A company in San Antonio, Texas, is creating what it says is the world's first embryo bank. The embryos in the bank will not be used for research. Instead, they'll be available to infertile couples who wish to have a child. Even so, the very notion of an embryo bank raises some difficult legal and ethical questions.
The embryo bank at the Abraham Center of Life is run by Jennalee Ryan. For the past 20 years or so, she's been running an adoption agency. She says the bank is just one more way she can help people have children.
"I've labeled it the world's first human-embryo bank, although as of yet, it's a bank without anything in it," Ryan says. "And the reason for that is because, as these embryos become available to families that are looking for children, they're all taken."
To produce the first set of embryos for the bank, Ryan found a young woman willing to supply her eggs. She bought the sperm over the Internet. Put the two together, and you get an embryo.
"We charge $2,500 per embryo, which goes towards the cost of the services, and that includes the medications, the fees that the egg donors are paid, and so forth."
Ryan claims that she has clients lining up to pay for embryos.
But ethicist and lawyer George Annas of Boston University isn't sure this is such a good thing.
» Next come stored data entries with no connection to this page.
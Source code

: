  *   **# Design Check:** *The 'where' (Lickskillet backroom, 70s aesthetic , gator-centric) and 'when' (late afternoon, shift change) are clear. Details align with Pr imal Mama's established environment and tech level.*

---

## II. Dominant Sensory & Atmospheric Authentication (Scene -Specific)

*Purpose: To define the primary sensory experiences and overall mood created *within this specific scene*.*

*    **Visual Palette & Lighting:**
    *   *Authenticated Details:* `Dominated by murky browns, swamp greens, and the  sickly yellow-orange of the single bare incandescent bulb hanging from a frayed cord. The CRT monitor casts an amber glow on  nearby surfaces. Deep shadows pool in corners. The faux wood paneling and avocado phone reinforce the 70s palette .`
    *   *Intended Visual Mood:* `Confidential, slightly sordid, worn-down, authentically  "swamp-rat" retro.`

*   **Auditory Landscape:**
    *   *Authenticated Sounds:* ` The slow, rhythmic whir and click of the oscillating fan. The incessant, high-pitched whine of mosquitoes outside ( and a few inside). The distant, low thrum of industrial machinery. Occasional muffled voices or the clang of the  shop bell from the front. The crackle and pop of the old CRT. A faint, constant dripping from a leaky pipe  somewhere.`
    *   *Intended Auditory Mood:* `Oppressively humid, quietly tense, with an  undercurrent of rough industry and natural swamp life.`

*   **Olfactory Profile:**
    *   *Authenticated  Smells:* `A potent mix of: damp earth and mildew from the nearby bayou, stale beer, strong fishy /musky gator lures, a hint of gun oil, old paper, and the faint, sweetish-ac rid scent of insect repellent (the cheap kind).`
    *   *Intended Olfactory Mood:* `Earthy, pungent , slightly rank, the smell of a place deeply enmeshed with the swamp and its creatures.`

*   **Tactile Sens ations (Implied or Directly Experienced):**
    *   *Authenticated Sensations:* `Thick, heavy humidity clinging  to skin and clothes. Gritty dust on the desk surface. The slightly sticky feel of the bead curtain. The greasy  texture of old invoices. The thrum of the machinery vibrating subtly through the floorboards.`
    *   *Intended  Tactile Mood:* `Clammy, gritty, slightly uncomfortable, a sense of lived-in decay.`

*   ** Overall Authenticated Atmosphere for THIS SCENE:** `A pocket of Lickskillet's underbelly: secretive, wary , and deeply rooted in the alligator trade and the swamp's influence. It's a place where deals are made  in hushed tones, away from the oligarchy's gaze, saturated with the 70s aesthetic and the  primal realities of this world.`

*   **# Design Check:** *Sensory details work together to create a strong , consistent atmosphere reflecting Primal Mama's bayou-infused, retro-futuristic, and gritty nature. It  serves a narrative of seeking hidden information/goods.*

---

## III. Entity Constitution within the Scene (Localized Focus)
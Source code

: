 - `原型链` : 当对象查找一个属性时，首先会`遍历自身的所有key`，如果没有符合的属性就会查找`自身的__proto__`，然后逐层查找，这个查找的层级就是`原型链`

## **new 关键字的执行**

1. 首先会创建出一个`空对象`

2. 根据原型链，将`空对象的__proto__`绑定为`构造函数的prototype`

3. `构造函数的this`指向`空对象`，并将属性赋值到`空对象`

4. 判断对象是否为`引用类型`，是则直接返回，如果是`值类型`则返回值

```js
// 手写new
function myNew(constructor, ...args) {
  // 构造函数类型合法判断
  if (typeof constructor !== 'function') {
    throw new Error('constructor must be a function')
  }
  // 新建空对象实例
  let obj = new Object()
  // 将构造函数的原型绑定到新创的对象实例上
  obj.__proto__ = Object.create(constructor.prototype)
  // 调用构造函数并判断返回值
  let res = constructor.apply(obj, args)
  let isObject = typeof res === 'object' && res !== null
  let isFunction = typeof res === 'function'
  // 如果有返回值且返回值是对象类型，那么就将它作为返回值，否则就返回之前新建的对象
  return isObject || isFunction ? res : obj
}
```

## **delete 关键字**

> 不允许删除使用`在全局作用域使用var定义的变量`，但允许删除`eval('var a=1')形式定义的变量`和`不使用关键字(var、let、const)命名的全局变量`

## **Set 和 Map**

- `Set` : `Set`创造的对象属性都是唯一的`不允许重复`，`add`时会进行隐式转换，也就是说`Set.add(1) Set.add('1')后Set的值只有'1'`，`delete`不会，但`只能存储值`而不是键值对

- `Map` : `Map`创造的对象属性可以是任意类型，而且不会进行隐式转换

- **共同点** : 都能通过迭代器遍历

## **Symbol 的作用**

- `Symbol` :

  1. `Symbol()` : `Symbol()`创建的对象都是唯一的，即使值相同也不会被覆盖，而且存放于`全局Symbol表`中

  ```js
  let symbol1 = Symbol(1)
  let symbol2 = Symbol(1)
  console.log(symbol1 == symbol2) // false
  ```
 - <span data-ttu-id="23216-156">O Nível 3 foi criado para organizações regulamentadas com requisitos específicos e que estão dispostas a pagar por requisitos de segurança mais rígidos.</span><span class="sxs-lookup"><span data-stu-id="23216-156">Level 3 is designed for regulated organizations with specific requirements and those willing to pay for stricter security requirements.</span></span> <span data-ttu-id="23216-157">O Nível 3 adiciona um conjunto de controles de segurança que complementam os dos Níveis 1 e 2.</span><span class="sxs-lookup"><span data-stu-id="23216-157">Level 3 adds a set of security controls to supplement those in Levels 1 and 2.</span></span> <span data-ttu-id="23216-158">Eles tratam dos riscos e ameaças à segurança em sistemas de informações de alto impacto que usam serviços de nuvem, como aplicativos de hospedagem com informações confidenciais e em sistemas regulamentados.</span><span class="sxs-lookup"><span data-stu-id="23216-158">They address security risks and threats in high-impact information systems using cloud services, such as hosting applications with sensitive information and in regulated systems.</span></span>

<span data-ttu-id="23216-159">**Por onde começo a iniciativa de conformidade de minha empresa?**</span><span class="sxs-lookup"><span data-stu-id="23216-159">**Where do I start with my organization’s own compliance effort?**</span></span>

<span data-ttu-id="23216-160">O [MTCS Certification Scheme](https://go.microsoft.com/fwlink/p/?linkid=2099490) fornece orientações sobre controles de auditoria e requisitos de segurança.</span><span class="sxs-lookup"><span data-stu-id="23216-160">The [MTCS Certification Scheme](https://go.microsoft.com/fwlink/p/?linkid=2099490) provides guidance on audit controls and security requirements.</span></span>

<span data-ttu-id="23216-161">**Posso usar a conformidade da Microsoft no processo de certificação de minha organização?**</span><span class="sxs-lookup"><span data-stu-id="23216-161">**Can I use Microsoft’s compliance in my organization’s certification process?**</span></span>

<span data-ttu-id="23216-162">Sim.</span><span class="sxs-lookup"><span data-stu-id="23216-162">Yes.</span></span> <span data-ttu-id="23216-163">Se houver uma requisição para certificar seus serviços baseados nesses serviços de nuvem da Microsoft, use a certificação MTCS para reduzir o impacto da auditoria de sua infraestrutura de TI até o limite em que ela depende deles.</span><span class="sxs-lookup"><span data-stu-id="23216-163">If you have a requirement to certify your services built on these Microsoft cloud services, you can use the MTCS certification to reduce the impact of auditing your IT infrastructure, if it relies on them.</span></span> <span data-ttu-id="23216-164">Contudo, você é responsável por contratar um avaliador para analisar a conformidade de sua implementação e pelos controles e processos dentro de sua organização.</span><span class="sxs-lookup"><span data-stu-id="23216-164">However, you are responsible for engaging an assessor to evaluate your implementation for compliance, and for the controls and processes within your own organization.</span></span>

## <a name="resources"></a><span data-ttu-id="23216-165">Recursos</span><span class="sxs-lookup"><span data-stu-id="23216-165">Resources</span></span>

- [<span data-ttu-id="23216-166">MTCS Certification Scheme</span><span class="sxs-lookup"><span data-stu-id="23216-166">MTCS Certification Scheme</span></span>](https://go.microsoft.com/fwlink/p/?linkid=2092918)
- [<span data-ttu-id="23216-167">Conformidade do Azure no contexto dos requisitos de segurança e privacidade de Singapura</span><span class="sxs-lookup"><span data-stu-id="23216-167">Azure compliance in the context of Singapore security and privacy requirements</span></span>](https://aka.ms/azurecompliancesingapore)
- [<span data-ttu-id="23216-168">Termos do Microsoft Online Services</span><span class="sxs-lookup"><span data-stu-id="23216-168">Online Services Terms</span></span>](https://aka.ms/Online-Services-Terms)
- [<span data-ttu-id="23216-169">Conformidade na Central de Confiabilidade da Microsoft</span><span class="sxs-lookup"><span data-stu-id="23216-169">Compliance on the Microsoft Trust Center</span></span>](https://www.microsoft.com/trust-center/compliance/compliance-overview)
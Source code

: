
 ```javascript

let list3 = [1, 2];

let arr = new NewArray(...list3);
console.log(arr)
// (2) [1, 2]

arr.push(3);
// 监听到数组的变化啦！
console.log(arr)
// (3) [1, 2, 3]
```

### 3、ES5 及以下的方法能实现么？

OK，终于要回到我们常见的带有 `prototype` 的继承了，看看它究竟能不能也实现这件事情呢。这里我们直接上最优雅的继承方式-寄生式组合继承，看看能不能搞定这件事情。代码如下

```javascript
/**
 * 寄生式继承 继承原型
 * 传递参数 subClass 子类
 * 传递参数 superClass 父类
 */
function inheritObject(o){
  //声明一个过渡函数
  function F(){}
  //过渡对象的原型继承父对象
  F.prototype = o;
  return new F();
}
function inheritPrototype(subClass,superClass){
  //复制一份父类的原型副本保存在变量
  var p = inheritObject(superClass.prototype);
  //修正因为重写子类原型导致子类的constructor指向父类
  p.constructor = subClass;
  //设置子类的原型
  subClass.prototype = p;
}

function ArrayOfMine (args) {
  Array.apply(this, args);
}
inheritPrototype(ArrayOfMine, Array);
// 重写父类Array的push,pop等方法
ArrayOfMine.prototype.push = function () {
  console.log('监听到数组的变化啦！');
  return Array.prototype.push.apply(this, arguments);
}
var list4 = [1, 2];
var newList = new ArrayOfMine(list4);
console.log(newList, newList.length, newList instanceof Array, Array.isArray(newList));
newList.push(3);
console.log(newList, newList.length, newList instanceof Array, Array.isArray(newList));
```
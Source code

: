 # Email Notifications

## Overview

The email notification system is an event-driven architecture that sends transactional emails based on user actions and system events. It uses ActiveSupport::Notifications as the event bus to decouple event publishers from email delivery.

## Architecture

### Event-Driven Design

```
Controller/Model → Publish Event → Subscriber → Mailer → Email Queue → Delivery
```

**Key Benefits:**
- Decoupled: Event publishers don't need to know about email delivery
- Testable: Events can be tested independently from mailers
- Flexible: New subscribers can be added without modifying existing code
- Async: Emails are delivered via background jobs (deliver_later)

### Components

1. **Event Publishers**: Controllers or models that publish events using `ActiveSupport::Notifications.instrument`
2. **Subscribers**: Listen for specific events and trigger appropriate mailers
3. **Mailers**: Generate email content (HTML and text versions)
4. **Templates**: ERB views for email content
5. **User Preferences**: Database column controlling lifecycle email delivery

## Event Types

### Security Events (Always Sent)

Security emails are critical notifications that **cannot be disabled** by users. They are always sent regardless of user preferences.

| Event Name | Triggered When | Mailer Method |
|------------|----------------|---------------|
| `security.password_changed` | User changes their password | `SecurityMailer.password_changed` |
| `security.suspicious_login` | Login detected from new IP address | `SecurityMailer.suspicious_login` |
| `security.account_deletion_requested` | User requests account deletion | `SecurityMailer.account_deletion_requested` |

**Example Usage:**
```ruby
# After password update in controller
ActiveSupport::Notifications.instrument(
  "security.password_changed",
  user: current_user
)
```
Annas says paying for an embryo isn't the same as paying for eggs and sperm.
"We treat embryos much, much different, and I think rightfully so, than sperm or egg when they're separate," Annas says. "Once we put them together, we've created this unique construct."
And although Jennalee Ryan says she's not selling the embryos -- but rather, selling the service of providing them -- the whole business makes Annas uncomfortable.
"It's too close to buying and selling children, which I hope no one would ever be for," Annas says.
Annas also worries that, even if the embryo-bank concept does not really constitute buying children, it does turn the embryo into a commodity that you shop for, instead of a potential human being.
And there's another question that the new embryo bank raises: To whom do these embryos belong?
Doug Powers is scientific director of fertility clinic Boston IVF. He says that typically, when a couple creates embryos in order to have a baby, as parents they have legal rights to the embryos. But in the case of the embryo bank, Powers says, neither the sperm donor nor the egg donor has any intention of becoming a parent.
"Do these embryos belong to a corporation?" Powers says. "It's a very strange idea."
But Jenalee Ryan says that is indeed the case.
"We own all the embryos, so once the embryos are created, those are our bank of embryos, so to speak."
Until the embryo is transferred to the prospective mother, Ryan says her legal claim to the embryo is no different than the legal claim of a scientist given the embryos for stem-cell research. And unlike stem-cell researchers, Ryan says she's trying to turn those embryos into babies, not destroy them.
"I'm not troubled by what I do," she says. "I think what I do is wonderful, and the people that I work with do, as well."
So far, Ryan says two women have become pregnant using embryos she arranged to have created by a fertility clinic in New York. She says a second round of embryos will be ready for transfer soon.